In [14]:
from transformers import AutoTokenizer, AutoModelForMaskedLM
import torch

# Load RoBERTa
model_name = "roberta-base"
tokenizer = AutoTokenizer.from_pretrained(model_name)
model = AutoModelForMaskedLM.from_pretrained(model_name)

# Define the sentence (with masks)
sentence = "The <mask> is the largest desert in the world."
inputs = tokenizer(sentence, return_tensors="pt")

with torch.no_grad():
    outputs = model(**inputs)
    logits = outputs.logits  # [batch, seq_len, vocab_size]

# Get mask positions
mask_token_id = tokenizer.mask_token_id
mask_positions = (inputs["input_ids"] == mask_token_id).nonzero(as_tuple=True)[1]
print("Mask positions:", mask_positions.tolist())

# Get word ID
word = "ĠAntarctica"
word_id = tokenizer.convert_tokens_to_ids(word)

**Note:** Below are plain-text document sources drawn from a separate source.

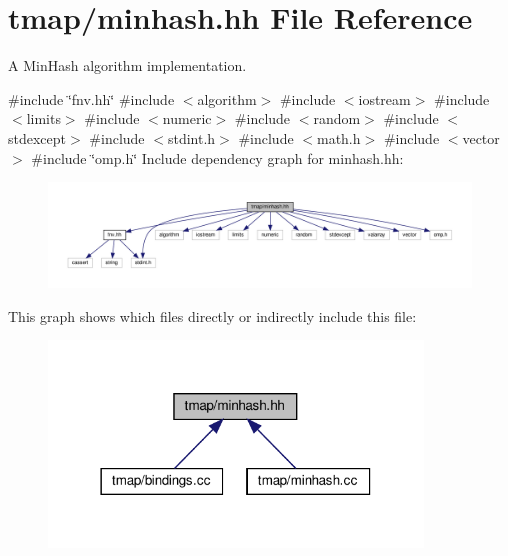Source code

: \hypertarget{minhash_8hh}{}\section{tmap/minhash.hh File Reference}
\label{minhash_8hh}


A Min\+Hash algorithm implementation.  


{\ttfamily \#include \char`\"{}fnv.\+hh\char`\"{}}\newline
{\ttfamily \#include $<$algorithm$>$}\newline
{\ttfamily \#include $<$iostream$>$}\newline
{\ttfamily \#include $<$limits$>$}\newline
{\ttfamily \#include $<$numeric$>$}\newline
{\ttfamily \#include $<$random$>$}\newline
{\ttfamily \#include $<$stdexcept$>$}\newline
{\ttfamily \#include $<$stdint.\+h$>$}\newline
{\ttfamily \#include $<$math.\+h$>$}\newline
{\ttfamily \#include $<$vector$>$}\newline
{\ttfamily \#include \char`\"{}omp.\+h\char`\"{}}\newline
Include dependency graph for minhash.\+hh\+:\nopagebreak
\begin{figure}[H]
\begin{center}
\leavevmode
\includegraphics[width=350pt]{minhash_8hh__incl}
\end{center}
\end{figure}
This graph shows which files directly or indirectly include this file\+:\nopagebreak
\begin{figure}[H]
\begin{center}
\leavevmode
\includegraphics[width=282pt]{minhash_8hh__dep__incl}
\end{center}
\end{figure}
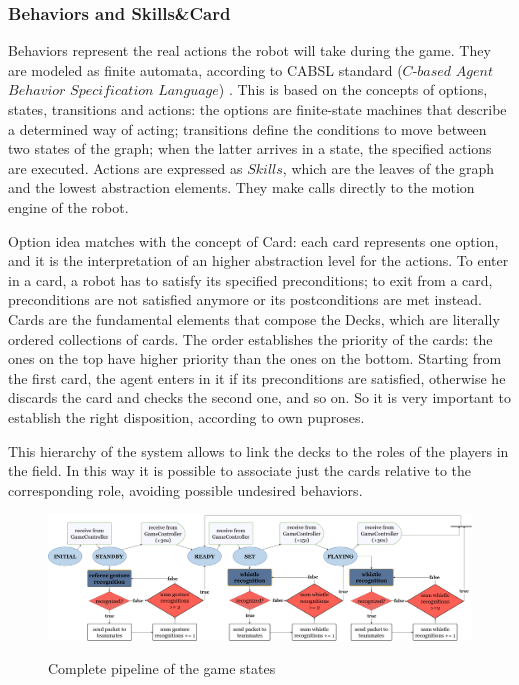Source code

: \documentclass[a4paper, onecolumn, 12pt]{article}
\begin{document}
\subsubsection{Behaviors and Skills\&Card}
Behaviors represent the real actions the robot will take during the game. They are modeled as finite 
automata, according to CABSL standard ($C$-$based$ $Agent$ $Behavior$ $Specification$ $Language$) \cite{}.
This is based on the concepts of options, states, transitions and actions: the options are finite-state machines that
describe a determined way of acting; transitions define the conditions to move between two states of the graph; 
when the latter arrives in a state, the specified actions are executed.
Actions are expressed as $Skills$, which are the leaves of the graph and the lowest abstraction elements.
They make calls directly to the motion engine of the robot.

Option idea matches with the concept of Card: each card represents one option, and it is the interpretation
of an higher abstraction level for the actions. 
To enter in a card, a robot has to satisfy its specified preconditions; to exit from a card, preconditions are not
satisfied anymore or its postconditions are met instead.
Cards are the fundamental elements that compose the Decks, which are literally ordered collections of cards.
The order establishes the priority of the cards: the ones on the top have higher priority than the ones on the bottom.
Starting from the first card, the agent enters in it if its preconditions are satisfied, otherwise he discards 
the card and checks the second one, and so on. So it is very important to establish the right disposition,
according to own puproses. 

This hierarchy of the system allows to link the decks to the roles of the players in the field. 
In this way it is possible to associate just the cards relative to the corresponding role, avoiding
possible undesired behaviors. 


\begin{figure}
    \centering
    \includegraphics[width=0.9\linewidth]{assets/flowchart.png}
    \label{fig:flowchart}
    \caption{Complete pipeline of the game states}
\end{figure}
\end{document}
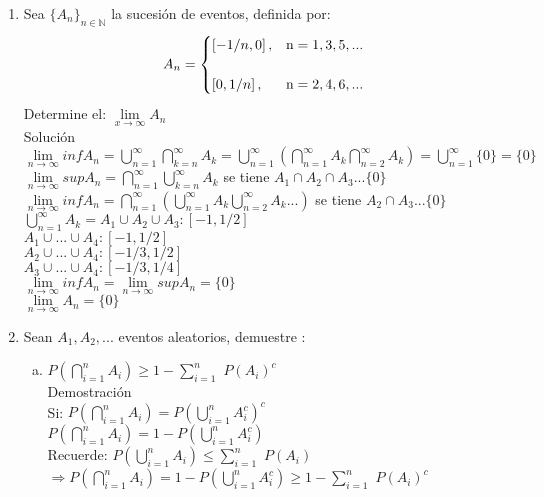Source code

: \documentclass[12pt]{article}
\begin{document}
\begin{enumerate}
\item Sea $\{A_n\}_{n\in\mathbb{N}}$ la sucesión de eventos, definida por:
\[A_n = \begin{cases} 
      \left[-1/n,0\right] ,& \mbox n= 1,3,5,...        \\[0.5cm]
      \left[0,1/n\right], & \mbox n = 2,4,6,...
 \end{cases} \]
Determine el: $\lim\limits_{x \to \infty}A_n$\\[0.2cm]
Solución\\[0.2cm]
$\lim\limits_{n \to \infty}{inf}A_n =\displaystyle\bigcup_{n=1}^{\infty}\displaystyle\bigcap_{k=n}^{\infty}A_k = \displaystyle\bigcup_{n=1}^{\infty}\left(\displaystyle\bigcap_{n=1}^{\infty}A_k\displaystyle\bigcap_{n=2}^{\infty}A_k\right)=\displaystyle\bigcup_{n=1}^{\infty}{ \{0} \}={ \{0} \} $\\[0.2cm]
$\lim\limits_{n \to \infty}{sup}A_n =\displaystyle\bigcap_{n=1}^{\infty}\displaystyle\bigcup_{k=n}^{\infty}A_k$ se tiene $A_1\cap A_2\cap A_3...{ \{0} \} $\\[0.2cm]
$\lim\limits_{n \to \infty}{inf}A_n = \displaystyle\bigcap_{n=1}^{\infty}\left(\displaystyle\bigcup_{n=1}^{\infty}A_k\displaystyle\bigcup_{n=2}^{\infty}A_k...\right)$ se tiene $ A_2\cap A_3...{ \{0} \}$\\[0.2cm]
$\displaystyle\bigcup_{n=1}^{\infty}A_k = A_1\cup A_2\cup A_3 :\left[-1,1/2\right] $\\[0.2cm]
$A_1\cup ... \cup A_4:\left[-1,1/2\right] $\\[0.2cm]
$A_2\cup ... \cup A_4:\left[-1/3,1/2\right]$\\[0.2cm]
$A_3\cup ... \cup A_4:\left[-1/3,1/4\right]$\\[0.2cm]
$\lim\limits_{n \to \infty}{inf}A_n = \lim\limits_{n \to \infty}{sup}A_n ={ \{0} \}$\\[0.2cm]
$\lim\limits_{n \to \infty}A_n ={ \{0} \} $

\item Sean $A_1,A_2,...$ eventos aleatorios, demuestre :
\begin{enumerate}[a)]
\item $P\left(\displaystyle\bigcap_{i=1}^{n}{A_i}\right)\geq 1-\displaystyle\sum_{i=1}^{n}$ $P\left(A_{i}\right)^c$\\[0.2cm]
Demostración\\[0.2cm]
Si: $P\left(\displaystyle\bigcap_{i=1}^{n}{A_i}\right)= P\left(\displaystyle\bigcup_{i=1}^{n}{A_i^c}\right)^c$\\[0.2cm]
$P\left(\displaystyle\bigcap_{i=1}^{n}{A_i}\right)= 1- P\left(\displaystyle\bigcup_{i=1}^{n}{A_i^c}\right)$\\[0.2cm]
Recuerde: $P\left(\displaystyle\bigcup_{i=1}^{n}{A_i}\right) \leqslant\displaystyle\sum_{i=1}^{n}$ $P\left(A_{i}\right)$\\[0.2cm]
$\Rightarrow P\left(\displaystyle\bigcap_{i=1}^{n}{A_i}\right)= 1- P\left(\displaystyle\bigcup_{i=1}^{n}{A_i^c}\right) \geqslant 1-\displaystyle\sum_{i=1}^{n}$ $P\left(A_{i}\right)^c $


\end{enumerate}
\end{enumerate}
\end{document}
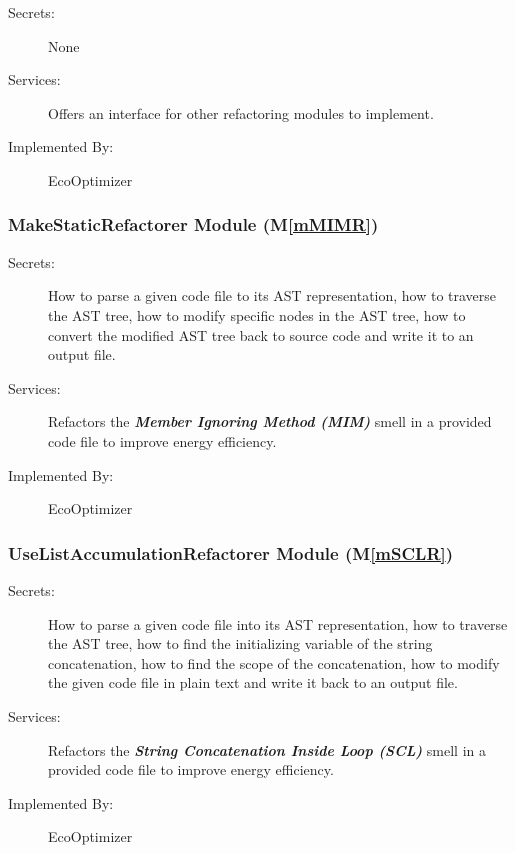 \documentclass[12pt, titlepage]{article}
\newcommand{\mref}[1]{M\ref{#1}}
\begin{document}

\begin{description}
    \item[Secrets:] None
    \item[Services:] Offers an interface for other refactoring modules to implement.
    \item[Implemented By:] EcoOptimizer
\end{description}

\subsubsection{MakeStaticRefactorer Module (\mref{mMIMR})}

\begin{description}
\item[Secrets:] How to parse a given code file to its AST representation, how to traverse the AST tree, how to modify specific nodes in the AST tree, how to convert the modified AST tree back to source code and write it to an output file.
\item[Services:] Refactors the \textit{\textbf{Member Ignoring Method (MIM)}} smell in a provided code file to improve energy efficiency.
\item[Implemented By:] EcoOptimizer
\end{description}

\subsubsection{UseListAccumulationRefactorer Module (\mref{mSCLR})}


\begin{description}
\item[Secrets:] How to parse a given code file into its AST representation, how to traverse the AST tree, how to find the initializing variable of the string concatenation, how to find the scope of the concatenation, how to modify the given code file in plain text and write it back to an output file.
\item[Services:] Refactors the \textbf{\textit{String Concatenation Inside Loop (SCL)}} smell in a provided code file to improve energy efficiency.
\item[Implemented By:] EcoOptimizer
\end{description}
\end{document}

# Number of alternatives to display
top_n = 6

# Iterate over all masks
results = []
for pos in mask_positions:
    mask_logits = logits[0, pos]

    # Word logit
    word_logit = mask_logits[word_id].item()

    # Rank of the word
    sorted_scores, sorted_ids = torch.sort(mask_logits, descending=True)
    rank = (sorted_ids == word_id).nonzero(as_tuple=True)[0].item() + 1  # 1-based

    # Average logit for context
    avg_logit = mask_logits.mean().item()

    # Top N predictions
    top_scores, top_ids = torch.topk(mask_logits, top_n)
    top_tokens = tokenizer.convert_ids_to_tokens(top_ids.tolist())
    top_predictions = [(tok, float(score)) for tok, score in zip(top_tokens, top_scores)]

    results.append({
        "mask_index": pos.item(),
        "word_logit": word_logit,
        "avg_logit": avg_logit,
        "rank": rank,
        "vocab_size": mask_logits.shape[0],
        "top_predictions": top_predictions
    })

# Print nicely
for r in results:
    print(
        f"\nMask {r['mask_index']:2d} | "
        f"logit(table)={r['word_logit']:.2f} | "
        f"avg={r['avg_logit']:.2f} | "
        f"rank(table)={r['rank']} / {r['vocab_size']}"
    )
    print("   Top predictions:")
    for tok, score in r["top_predictions"]:
        print(f"      {tok:15s} (logit={score:.2f})")


Mask positions: [2]

Mask  2 | logit(table)=6.75 | avg=-2.31 | rank(table)=354 / 50265
   Top predictions:
      ĠSahara         (logit=16.91)
      Ġdesert         (logit=14.36)
      ĠLevant         (logit=12.65)
      ĠMoon           (logit=12.41)
      ĠAmazon         (logit=12.04)
      ĠSinai          (logit=11.97)


In [57]:
word = " Antarctica"
tokens = tokenizer.tokenize(word)
print(tokens)

['ĠAntarctica']